Report: Retail Is Robust Again
The fickle finger of fast fashion just got longer in the U.S. market. According to findings from the Consumer Edge Insight Center fast fashion, defined as the reproduction of high-end fashion designs cheaply and selling them at retail for the masses, is even holding its own against luxury fashion.
Retailers such as Shein, Temu, The Gap, Zara, Uniqlo, Topshop, and H&M are examples of fast-fashion retailers.
Consumer Edge, a data-driven insights company, called out Shein, a Chinese company, as a big winner in the category because of its robust growth in 2023, noting that in the first 10 months of this year, Shein’s sales increased by more than 20% compared to the same period in 2022.
The increase gave Shein the biggest share of fast fashion in the U.S. market with roughly 40%, while global Swedish retailer H&M saw U.S. consumer spending fall by about two percentage points in the same period. Meanwhile, U.S. sales for Japanese retailer Uniqlo rose 28% in 2023.
The growth for clothiers in this category was somewhat bad news for luxury brands such as Louis Vuitton, Gucci, and Burberry. While it’s unlikely that consumers of these brands are the same ones who purchase fast fashion, Consumer Edge pointed to declines in discretionary spending growth for those high-end fashion labels.
French brand Hermés proved an exception: spending on this brand was up almost 15% through October this year.
Michael Gunther, Vice President, Head of Insights at Consumer Edge, described 2023’s “macroeconomic” environment as being a factor in these respective increases and declines. Real incomes have been squeezed this year, he said, and because fast fashion is more affordable and on trend, these retailers have been able to increase market share.
Even among shoppers above the age of 35, spending on luxury fashion brands fell just slightly, from 10% in 2022 to 9% in 2023. Furthermore, consumer spending in the DTC luxury category was down 7% this year compared to last.
However, Gunther wouldn’t be surprised if the fast-fashion category contracted at some point overall, given that clothes shoppers aged 35 and under tend to be very environmentally conscious. In a nod to sustainability the government of France subsidizes individuals to repair their worn-out clothing and footwear if possible, rather than buy new items to reduce textiles waste.
As CNN reported back in July, “a simple piece of restitching will receive a €6 subsidy, while resoling a pair of shows will qualify for a €25 rebate.”
Meanwhile, global transaction data through November from Consumer Edge showed robust pre-holiday shopping in several categories, and the National Retail Federation reported that this shopping season would revert to pre-pandemic levels, and perhaps even set records in November and December. The NRF projected consumer spending at retail to grow up to $966 billion, a 4% jump more than in 2022’s spend of $957.3 billion.

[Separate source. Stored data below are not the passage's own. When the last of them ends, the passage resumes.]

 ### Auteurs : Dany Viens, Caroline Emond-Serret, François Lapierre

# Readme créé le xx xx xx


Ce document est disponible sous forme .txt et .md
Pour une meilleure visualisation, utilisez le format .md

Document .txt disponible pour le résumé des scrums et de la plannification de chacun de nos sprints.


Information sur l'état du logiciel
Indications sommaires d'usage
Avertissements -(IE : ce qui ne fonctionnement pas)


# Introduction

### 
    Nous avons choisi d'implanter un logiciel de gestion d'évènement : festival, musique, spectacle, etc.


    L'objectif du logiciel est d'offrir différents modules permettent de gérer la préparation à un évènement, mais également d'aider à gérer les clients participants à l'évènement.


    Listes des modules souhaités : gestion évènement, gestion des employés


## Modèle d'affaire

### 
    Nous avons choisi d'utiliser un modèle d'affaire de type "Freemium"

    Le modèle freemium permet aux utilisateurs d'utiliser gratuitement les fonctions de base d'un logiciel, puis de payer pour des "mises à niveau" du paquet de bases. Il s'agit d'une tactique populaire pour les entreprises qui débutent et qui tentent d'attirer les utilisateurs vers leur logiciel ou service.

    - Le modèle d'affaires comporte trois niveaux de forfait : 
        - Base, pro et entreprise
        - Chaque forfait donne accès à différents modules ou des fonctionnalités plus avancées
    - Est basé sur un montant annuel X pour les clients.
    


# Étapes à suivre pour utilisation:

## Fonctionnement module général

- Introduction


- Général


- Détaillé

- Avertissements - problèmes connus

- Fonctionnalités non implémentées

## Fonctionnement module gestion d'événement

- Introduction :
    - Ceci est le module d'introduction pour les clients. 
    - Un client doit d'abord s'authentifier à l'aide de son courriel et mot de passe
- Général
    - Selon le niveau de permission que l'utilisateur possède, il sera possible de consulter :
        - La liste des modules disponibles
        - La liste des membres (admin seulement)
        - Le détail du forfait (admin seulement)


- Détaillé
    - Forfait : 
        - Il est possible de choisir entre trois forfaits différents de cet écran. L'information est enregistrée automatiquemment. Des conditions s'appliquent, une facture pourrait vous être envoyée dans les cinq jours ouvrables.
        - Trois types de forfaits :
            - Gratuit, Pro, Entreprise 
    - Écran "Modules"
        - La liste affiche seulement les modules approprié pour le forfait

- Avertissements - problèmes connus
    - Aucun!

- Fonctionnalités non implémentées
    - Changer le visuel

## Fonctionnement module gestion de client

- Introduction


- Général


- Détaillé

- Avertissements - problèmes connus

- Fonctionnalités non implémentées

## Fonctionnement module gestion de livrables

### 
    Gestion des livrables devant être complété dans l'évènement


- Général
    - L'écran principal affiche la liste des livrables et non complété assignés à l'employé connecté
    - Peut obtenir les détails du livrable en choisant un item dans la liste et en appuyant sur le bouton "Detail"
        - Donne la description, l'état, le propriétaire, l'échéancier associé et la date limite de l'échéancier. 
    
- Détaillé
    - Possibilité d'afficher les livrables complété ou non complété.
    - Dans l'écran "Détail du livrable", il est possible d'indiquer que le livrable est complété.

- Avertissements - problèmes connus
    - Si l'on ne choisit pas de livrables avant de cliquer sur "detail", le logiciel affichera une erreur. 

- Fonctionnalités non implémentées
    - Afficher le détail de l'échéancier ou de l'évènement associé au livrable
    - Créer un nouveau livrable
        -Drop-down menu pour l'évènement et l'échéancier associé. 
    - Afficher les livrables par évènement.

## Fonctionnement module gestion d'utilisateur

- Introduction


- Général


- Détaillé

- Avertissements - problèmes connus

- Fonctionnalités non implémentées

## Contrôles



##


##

In a statement, Matthew Shay, President and CEO of the NRF, said, “Overall household finances remain in good shape and will continue to support the consumer’s ability to spend.”
Looking at year-over-year (YoY) trends from November 2022 compared to November 2023, data from Consumer Edge showed positive retail growth across categories online (up 10.4%), in the pet products and services vertical (up nearly 5%), and in Discount Club (up 3.5%).
Spending dropped across apparel, accessories, and footwear sub-industries, except for those items in the men’s category, where spending was up a tiny 0.4%.
Shoppers appeared to pull back this season on luxury brands and those within the home and garden vertical.
Now that Christmas is over, don’t expect retailers to raise a glass just yet. They are preparing for the costly season of returns, which Gartner called a “trillion-dollar problem.” To that end, some retailers are requiring customers to pay the shipping charges on any returns, whether the items are clothing or toys or anything else non-perishable.